[The task]: Only lines with the string "DataTable" are wanted. Pull them out of the data.

[Entries shown]:

=====

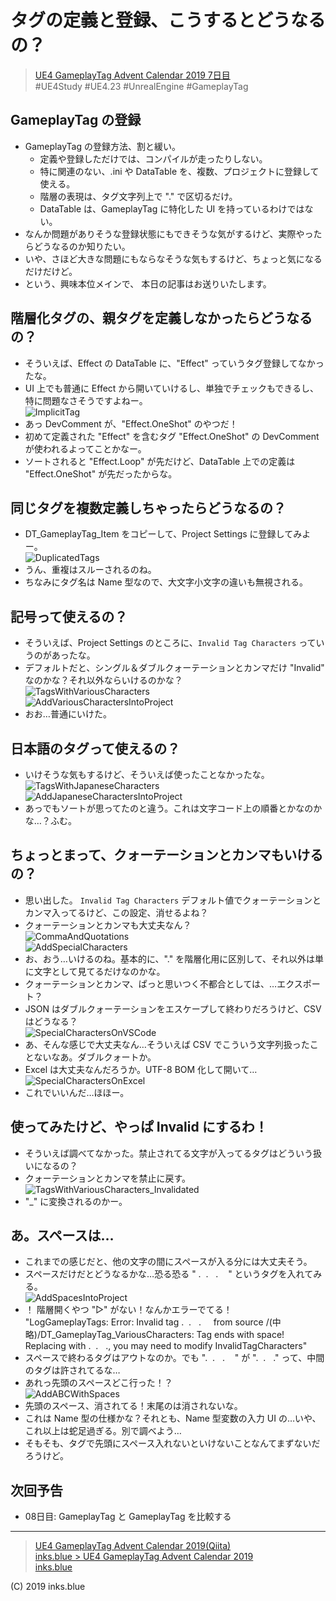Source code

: # タグの定義と登録、こうするとどうなるの？

> [UE4 GameplayTag Advent Calendar 2019 7日目](https://qiita.com/advent-calendar/2019/ue4-gameplaytag)  
>#UE4Study #UE4.23 #UnrealEngine #GameplayTag

## GameplayTag の登録

* GameplayTag の登録方法、割と緩い。
    * 定義や登録しただけでは、コンパイルが走ったりしない。
    * 特に関連のない、.ini や DataTable を、複数、プロジェクトに登録して使える。
    * 階層の表現は、タグ文字列上で "." で区切るだけ。
    * DataTable は、GameplayTag に特化した UI を持っているわけではない。
* なんか問題がありそうな登録状態にもできそうな気がするけど、実際やったらどうなるのか知りたい。
* いや、さほど大きな問題にもならなそうな気もするけど、ちょっと気になるだけだけど。
* という、興味本位メインで、 本日の記事はお送りいたします。

## 階層化タグの、親タグを定義しなかったらどうなるの？

* そういえば、Effect の DataTable に、"Effect" っていうタグ登録してなかったな。
* UI 上でも普通に Effect から開いていけるし、単独でチェックもできるし、特に問題なさそうですよねー。  
![ImplicitTag](./Images/Day07_ImplicitTag.gif)
* あっ DevComment が、"Effect.OneShot" のやつだ！
* 初めて定義された "Effect" を含むタグ "Effect.OneShot" の DevComment が使われるよってことかなー。
* ソートされると "Effect.Loop" が先だけど、DataTable 上での定義は "Effect.OneShot" が先だったからな。

## 同じタグを複数定義しちゃったらどうなるの？

* DT_GameplayTag_Item をコピーして、Project Settings に登録してみよー。  
![DuplicatedTags](./Images/Day07_DuplicatedTags.png)
* うん、重複はスルーされるのね。
* ちなみにタグ名は Name 型なので、大文字小文字の違いも無視される。

## 記号って使えるの？

* そういえば、Project Settings のところに、`Invalid Tag Characters` っていうのがあったな。
* デフォルトだと、シングル＆ダブルクォーテーションとカンマだけ "Invalid" なのかな？それ以外ならいけるのかな？  
![TagsWithVariousCharacters](./Images/Day07_TagsWithVariousCharacters.png)  
![AddVariousCharactersIntoProject](./Images/Day07_AddVariousCharactersIntoProject.gif)
* おお…普通にいけた。

## 日本語のタグって使えるの？

* いけそうな気もするけど、そういえば使ったことなかったな。  
![TagsWithJapaneseCharacters](./Images/Day07_TagsWithJapaneseCharacters.png)  
![AddJapaneseCharactersIntoProject](./Images/Day07_AddJapaneseCharactersIntoProject.png)
* あっでもソートが思ってたのと違う。これは文字コード上の順番とかなのかな…？ふむ。

## ちょっとまって、クォーテーションとカンマもいけるの？

* 思い出した。 `Invalid Tag Characters` デフォルト値でクォーテーションとカンマ入ってるけど、この設定、消せるよね？
* クォーテーションとカンマも大丈夫なん？  
![CommaAndQuotations](./Images/Day07_CommaAndQuotations.png)  
![AddSpecialCharacters](./Images/Day07_AddSpecialCharacters.png)
* お、おう…いけるのね。基本的に、"." を階層化用に区別して、それ以外は単に文字として見てるだけなのかな。
* クォーテーションとカンマ、ぱっと思いつく不都合としては、…エクスポート？
* JSON はダブルクォーテーションをエスケープして終わりだろうけど、CSV はどうなる？  
![SpecialCharactersOnVSCode](./Images/Day07_SpecialCharactersOnVSCode.png)
* あ、そんな感じで大丈夫なん…そういえば CSV でこういう文字列扱ったことないなあ。ダブルクォートか。
* Excel は大丈夫なんだろうか。UTF-8 BOM 化して開いて…  
![SpecialCharactersOnExcel](./Images/Day07_SpecialCharactersOnExcel.png)
* これでいいんだ…ほほー。

## 使ってみたけど、やっぱ Invalid にするわ！

* そういえば調べてなかった。禁止されてる文字が入ってるタグはどういう扱いになるの？
* クォーテーションとカンマを禁止に戻す。  
![TagsWithVariousCharacters_Invalidated](./Images/Day07_TagsWithVariousCharacters_Invalidated.png)
* "_" に変換されるのかー。

## あ。スペースは…

* これまでの感じだと、他の文字の間にスペースが入る分には大丈夫そう。
* スペースだけだとどうなるかな…恐る恐る "&nbsp;.&nbsp;&nbsp;.&nbsp;&nbsp;&nbsp;.&nbsp;&nbsp;&nbsp;&nbsp;" というタグを入れてみる。  
![AddSpacesIntoProject](./Images/Day07_AddSpacesIntoProject.png)
* ！ 階層開くやつ "▷" がない！なんかエラーでてる！  
"LogGameplayTags: Error: Invalid tag .&nbsp;&nbsp;.&nbsp;&nbsp;&nbsp;.&nbsp;&nbsp;&nbsp;&nbsp; from source /(中略)/DT_GameplayTag_VariousCharacters: Tag ends with space! Replacing with .&nbsp;&nbsp;.&nbsp;&nbsp;&nbsp;., you may need to modify InvalidTagCharacters"
* スペースで終わるタグはアウトなのか。でも ".&nbsp;&nbsp;.&nbsp;&nbsp;&nbsp;.&nbsp;&nbsp;&nbsp;&nbsp;" が ".&nbsp;&nbsp;.&nbsp;&nbsp;&nbsp;." って、中間のタグは許されてるな…
* あれっ先頭のスペースどこ行った！？  
![AddABCWithSpaces](./Images/Day07_AddABCWithSpaces.gif)
* 先頭のスペース、消されてる！末尾のは消されないな。
* これは Name 型の仕様かな？それとも、Name 型変数の入力 UI の…いや、これ以上は蛇足過ぎる。別で調べよう…
* そもそも、タグで先頭にスペース入れないといけないことなんてまずないだろうけど。

## 次回予告

* 08日目: GameplayTag と GameplayTag を比較する

---

> [UE4 GameplayTag Advent Calendar 2019(Qiita)](https://qiita.com/advent-calendar/2019/ue4-gameplaytag)  
> [inks.blue > UE4 GameplayTag Advent Calendar 2019](./Index.md)  
> [inks.blue](../../)

(C) 2019 inks.blue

=====

[Reply to the exercise]:
    * 特に関連のない、.ini や DataTable を、複数、プロジェクトに登録して使える。
    * DataTable は、GameplayTag に特化した UI を持っているわけではない。
* そういえば、Effect の DataTable に、"Effect" っていうタグ登録してなかったな。
* ソートされると "Effect.Loop" が先だけど、DataTable 上での定義は "Effect.OneShot" が先だったからな。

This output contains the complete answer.